## The input
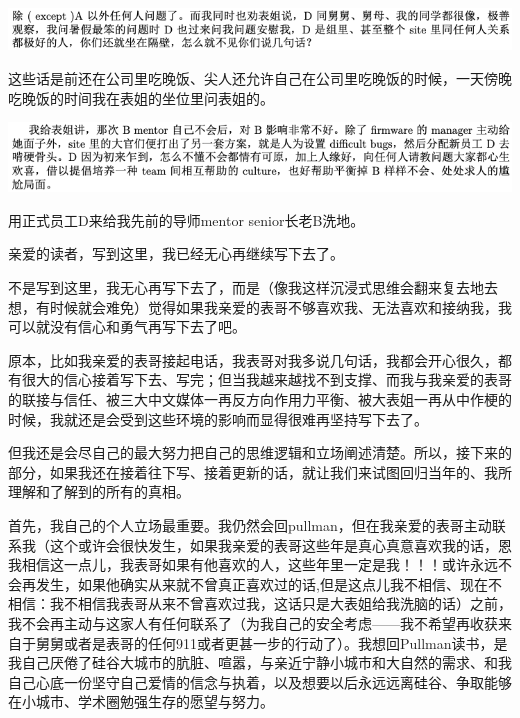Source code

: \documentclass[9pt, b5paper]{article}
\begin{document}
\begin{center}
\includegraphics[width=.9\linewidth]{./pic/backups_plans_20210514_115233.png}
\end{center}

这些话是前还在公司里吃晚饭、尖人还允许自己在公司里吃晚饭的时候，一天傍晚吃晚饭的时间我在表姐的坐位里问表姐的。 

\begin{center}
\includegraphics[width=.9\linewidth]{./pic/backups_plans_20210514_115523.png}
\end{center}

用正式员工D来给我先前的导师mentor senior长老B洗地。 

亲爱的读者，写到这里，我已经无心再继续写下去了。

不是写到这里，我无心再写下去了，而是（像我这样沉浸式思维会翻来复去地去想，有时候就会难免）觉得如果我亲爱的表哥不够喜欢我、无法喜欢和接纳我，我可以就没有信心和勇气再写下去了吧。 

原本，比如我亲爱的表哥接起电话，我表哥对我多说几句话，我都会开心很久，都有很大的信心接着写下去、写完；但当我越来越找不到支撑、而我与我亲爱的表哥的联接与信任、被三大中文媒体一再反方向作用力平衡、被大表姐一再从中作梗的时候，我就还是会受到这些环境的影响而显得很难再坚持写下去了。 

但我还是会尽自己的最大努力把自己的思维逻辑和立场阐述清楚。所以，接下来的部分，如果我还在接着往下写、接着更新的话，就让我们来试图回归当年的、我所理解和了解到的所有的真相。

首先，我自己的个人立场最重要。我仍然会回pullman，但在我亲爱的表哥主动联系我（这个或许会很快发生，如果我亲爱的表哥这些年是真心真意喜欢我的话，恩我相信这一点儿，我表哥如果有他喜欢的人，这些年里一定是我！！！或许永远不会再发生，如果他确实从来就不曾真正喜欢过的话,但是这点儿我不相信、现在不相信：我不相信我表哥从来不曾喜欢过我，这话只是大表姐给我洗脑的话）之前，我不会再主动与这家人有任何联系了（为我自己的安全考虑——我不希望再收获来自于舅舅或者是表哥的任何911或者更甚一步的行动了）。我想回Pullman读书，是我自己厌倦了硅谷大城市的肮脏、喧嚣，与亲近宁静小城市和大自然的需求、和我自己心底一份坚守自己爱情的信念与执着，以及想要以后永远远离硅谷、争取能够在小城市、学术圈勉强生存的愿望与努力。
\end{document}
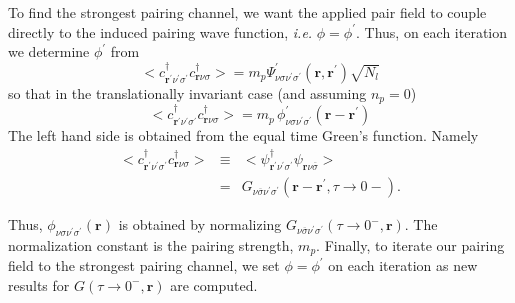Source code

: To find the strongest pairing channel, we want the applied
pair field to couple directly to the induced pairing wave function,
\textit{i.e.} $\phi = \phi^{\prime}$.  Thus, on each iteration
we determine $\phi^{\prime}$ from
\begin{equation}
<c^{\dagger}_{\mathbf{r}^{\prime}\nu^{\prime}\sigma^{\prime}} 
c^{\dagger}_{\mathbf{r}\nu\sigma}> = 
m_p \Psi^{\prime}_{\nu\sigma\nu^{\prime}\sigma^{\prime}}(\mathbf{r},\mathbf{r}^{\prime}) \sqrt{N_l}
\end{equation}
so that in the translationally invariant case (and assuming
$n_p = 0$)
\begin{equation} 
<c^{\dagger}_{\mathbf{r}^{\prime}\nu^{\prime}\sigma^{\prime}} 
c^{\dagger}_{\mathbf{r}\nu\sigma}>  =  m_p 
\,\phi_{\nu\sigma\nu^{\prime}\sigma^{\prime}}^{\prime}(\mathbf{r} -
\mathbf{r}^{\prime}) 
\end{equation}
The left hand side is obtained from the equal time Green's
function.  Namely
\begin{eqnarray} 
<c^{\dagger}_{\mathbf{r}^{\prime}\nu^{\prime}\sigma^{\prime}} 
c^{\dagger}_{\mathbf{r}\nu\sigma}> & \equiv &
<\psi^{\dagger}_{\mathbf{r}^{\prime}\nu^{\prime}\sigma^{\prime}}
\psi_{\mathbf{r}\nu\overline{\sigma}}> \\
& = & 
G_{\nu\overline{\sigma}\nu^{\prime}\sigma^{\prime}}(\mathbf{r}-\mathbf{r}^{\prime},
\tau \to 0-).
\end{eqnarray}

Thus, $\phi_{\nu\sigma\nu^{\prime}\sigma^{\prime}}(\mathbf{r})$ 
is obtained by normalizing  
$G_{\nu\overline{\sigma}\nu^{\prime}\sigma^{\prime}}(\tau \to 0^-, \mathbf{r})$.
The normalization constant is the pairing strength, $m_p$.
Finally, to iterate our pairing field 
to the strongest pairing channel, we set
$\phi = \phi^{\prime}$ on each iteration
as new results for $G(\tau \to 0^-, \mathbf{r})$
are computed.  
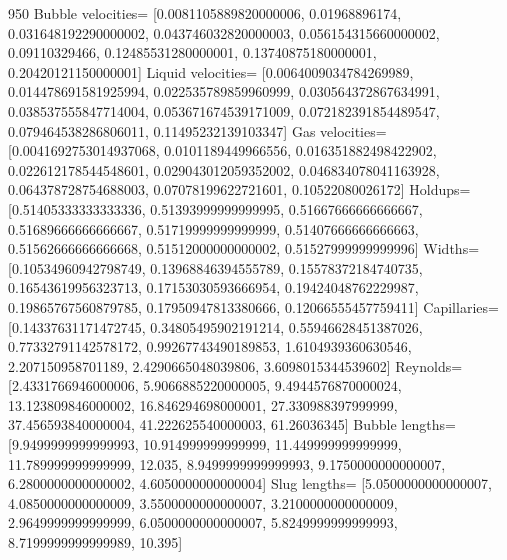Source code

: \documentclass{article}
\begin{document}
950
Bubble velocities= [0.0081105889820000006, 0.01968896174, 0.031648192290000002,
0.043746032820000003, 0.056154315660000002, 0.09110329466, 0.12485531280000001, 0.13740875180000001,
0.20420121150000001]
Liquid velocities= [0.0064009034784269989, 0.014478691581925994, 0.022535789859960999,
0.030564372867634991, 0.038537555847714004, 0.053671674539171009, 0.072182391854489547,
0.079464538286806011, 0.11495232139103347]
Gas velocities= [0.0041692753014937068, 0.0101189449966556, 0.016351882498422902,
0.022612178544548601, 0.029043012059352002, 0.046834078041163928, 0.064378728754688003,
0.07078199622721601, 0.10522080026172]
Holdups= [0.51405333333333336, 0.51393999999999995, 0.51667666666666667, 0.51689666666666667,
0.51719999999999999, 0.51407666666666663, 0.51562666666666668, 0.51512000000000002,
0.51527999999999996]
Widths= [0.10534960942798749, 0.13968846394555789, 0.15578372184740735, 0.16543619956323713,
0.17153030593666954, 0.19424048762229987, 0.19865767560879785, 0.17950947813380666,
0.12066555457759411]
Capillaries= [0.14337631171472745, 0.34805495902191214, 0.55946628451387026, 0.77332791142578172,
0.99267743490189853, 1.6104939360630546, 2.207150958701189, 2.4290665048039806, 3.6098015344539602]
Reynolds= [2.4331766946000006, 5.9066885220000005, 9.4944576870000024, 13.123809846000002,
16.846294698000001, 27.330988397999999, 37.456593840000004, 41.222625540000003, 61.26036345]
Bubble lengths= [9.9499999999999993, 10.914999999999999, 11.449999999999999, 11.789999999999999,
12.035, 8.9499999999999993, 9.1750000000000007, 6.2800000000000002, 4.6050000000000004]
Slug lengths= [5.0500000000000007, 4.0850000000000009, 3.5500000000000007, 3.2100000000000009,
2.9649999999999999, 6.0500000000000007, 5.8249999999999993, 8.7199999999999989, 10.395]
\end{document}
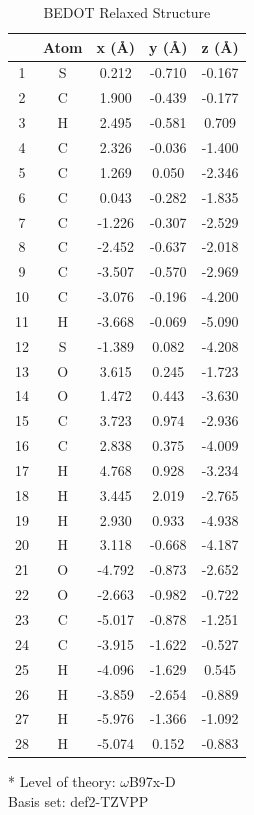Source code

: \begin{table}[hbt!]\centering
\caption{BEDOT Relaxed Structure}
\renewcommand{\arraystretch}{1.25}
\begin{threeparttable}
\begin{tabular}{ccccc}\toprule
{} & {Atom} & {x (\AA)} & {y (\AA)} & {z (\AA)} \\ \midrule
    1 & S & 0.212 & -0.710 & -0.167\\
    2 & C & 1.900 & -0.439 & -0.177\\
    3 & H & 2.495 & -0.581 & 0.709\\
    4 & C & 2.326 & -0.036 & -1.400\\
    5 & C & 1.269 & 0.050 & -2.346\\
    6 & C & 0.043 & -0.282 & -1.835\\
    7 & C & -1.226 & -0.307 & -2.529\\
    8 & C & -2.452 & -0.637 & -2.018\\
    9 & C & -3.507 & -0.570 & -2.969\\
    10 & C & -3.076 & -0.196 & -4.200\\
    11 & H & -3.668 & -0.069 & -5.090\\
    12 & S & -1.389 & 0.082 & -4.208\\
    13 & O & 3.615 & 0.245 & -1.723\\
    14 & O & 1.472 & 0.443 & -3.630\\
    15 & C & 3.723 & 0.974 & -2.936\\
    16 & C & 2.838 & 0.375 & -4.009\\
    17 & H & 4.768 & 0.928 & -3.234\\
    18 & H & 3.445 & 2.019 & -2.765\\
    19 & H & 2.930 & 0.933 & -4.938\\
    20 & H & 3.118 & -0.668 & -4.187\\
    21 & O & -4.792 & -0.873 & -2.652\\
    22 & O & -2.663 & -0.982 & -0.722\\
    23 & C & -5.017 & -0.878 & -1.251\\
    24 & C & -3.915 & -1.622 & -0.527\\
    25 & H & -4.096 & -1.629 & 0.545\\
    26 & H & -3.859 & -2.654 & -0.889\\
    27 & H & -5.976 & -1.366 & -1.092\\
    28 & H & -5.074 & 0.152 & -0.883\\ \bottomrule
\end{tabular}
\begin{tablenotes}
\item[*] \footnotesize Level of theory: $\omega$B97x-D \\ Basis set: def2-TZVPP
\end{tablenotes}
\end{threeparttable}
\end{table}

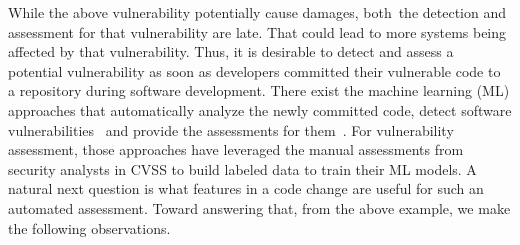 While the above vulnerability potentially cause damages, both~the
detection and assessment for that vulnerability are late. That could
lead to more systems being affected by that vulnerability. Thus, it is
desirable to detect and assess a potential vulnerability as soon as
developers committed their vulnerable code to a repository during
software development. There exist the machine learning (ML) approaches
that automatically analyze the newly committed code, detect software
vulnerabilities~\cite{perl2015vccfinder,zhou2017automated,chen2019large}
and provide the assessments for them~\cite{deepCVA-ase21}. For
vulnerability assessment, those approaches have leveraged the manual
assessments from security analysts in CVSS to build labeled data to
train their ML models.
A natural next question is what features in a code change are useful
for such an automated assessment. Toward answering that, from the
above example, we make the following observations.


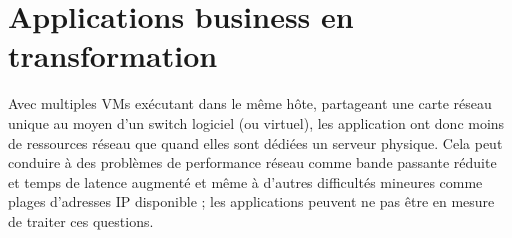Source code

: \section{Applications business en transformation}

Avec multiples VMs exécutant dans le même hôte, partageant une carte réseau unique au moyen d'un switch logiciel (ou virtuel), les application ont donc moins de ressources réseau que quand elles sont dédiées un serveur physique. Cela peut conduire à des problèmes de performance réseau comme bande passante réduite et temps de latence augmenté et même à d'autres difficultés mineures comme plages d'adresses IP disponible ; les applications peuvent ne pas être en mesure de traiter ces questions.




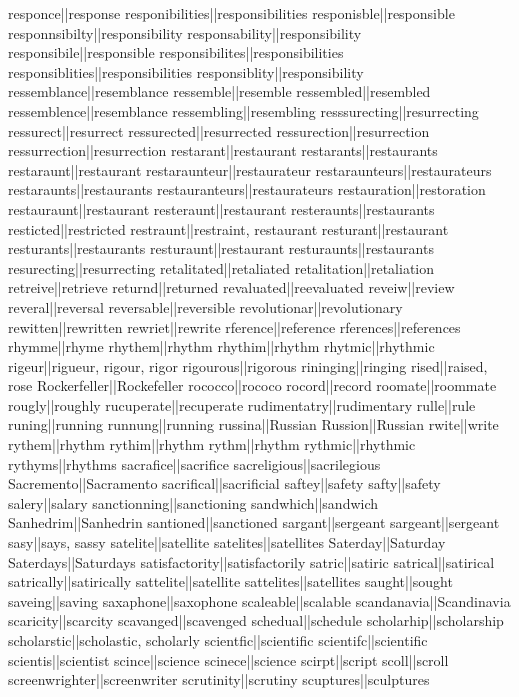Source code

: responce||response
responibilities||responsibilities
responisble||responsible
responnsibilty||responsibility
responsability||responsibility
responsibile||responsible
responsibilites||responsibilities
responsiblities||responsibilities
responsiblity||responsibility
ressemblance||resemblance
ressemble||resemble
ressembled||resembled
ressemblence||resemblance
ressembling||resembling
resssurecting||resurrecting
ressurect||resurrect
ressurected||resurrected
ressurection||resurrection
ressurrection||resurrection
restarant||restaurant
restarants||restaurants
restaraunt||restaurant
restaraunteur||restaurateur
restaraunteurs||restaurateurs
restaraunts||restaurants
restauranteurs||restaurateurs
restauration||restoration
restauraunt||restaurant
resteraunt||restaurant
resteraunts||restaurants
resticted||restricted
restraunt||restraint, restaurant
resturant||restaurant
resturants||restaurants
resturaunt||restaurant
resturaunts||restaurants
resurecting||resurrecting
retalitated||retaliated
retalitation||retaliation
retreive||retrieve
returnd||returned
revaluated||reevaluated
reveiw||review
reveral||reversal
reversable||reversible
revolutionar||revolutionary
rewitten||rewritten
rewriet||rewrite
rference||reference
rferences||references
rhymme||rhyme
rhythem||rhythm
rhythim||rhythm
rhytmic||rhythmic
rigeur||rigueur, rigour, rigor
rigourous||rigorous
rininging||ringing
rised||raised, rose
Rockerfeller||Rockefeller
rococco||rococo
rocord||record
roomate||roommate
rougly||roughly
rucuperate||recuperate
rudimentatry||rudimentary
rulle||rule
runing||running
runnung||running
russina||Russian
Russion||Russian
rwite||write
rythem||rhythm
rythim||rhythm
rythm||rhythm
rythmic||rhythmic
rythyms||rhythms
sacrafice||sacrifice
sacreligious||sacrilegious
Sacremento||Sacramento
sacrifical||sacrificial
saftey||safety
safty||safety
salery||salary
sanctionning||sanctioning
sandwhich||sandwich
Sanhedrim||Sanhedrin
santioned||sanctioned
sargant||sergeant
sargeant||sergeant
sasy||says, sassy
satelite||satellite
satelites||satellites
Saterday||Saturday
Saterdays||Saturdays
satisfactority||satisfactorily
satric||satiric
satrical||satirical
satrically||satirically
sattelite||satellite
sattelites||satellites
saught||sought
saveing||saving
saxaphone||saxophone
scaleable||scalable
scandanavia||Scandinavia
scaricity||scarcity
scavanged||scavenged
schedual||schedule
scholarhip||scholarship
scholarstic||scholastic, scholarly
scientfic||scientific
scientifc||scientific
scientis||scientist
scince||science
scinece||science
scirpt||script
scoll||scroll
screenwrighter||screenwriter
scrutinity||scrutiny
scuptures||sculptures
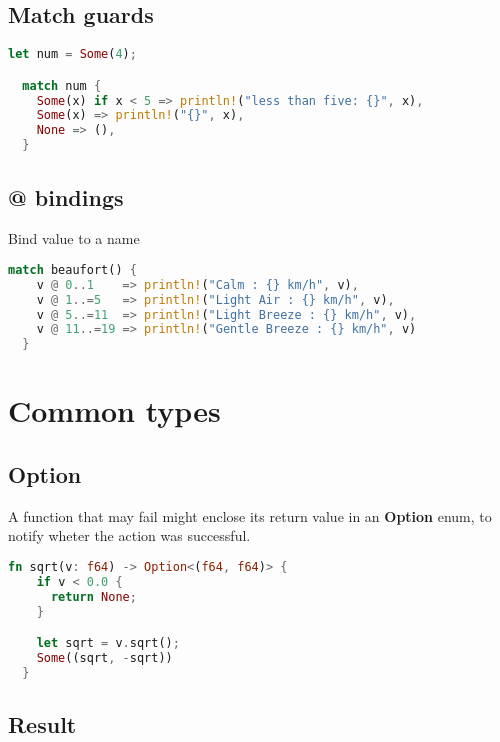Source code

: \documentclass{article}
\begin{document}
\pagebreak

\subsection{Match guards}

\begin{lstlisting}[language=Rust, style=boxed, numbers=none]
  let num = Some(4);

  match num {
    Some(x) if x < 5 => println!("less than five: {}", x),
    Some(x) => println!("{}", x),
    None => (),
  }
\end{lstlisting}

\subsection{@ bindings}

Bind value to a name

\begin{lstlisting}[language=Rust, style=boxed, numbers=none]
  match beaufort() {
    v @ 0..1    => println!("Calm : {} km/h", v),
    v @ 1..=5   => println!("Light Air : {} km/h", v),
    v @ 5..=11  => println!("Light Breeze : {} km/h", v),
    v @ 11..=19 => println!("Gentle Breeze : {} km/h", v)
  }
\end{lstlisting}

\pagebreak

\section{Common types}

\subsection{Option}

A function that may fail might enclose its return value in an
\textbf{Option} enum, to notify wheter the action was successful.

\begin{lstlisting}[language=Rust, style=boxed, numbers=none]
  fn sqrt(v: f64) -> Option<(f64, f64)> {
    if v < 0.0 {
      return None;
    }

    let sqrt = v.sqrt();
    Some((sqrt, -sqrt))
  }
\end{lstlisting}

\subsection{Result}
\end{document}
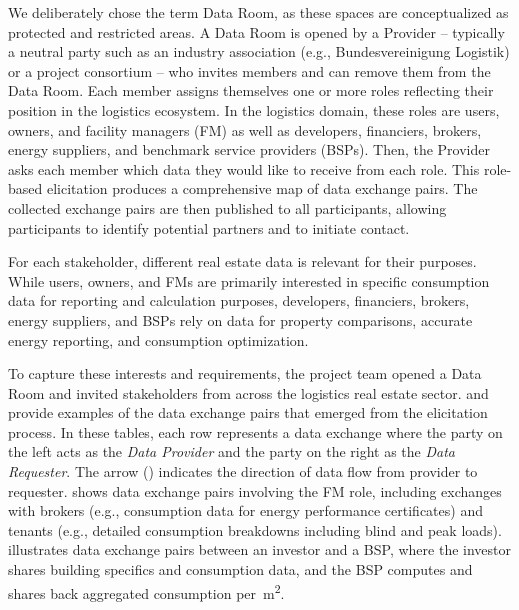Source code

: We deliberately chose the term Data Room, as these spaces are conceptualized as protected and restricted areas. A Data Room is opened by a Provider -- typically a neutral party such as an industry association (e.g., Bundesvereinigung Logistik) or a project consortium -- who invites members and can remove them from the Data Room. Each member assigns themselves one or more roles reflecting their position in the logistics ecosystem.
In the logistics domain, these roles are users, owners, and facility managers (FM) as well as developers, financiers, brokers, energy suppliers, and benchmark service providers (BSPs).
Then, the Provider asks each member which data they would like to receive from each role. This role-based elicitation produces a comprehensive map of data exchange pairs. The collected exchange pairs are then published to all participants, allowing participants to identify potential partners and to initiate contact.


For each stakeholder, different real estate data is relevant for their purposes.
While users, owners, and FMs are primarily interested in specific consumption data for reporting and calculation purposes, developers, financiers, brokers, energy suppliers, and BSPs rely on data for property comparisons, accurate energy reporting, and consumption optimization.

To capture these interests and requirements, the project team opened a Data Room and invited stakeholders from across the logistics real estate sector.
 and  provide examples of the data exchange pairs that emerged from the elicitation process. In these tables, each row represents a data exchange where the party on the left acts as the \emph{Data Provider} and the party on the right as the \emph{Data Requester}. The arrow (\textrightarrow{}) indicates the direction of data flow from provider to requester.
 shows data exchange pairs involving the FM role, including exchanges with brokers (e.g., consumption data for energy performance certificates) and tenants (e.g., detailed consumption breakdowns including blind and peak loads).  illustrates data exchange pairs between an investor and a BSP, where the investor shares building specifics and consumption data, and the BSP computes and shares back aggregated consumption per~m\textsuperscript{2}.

## Assignment
Find the string "includegraphics" in the entries above and return each line that holds it.

## Answer to the exercise
\includegraphics[width=.9\linewidth]{./pic/backups_plans_20210514_115233.png}
\includegraphics[width=.9\linewidth]{./pic/backups_plans_20210514_115523.png}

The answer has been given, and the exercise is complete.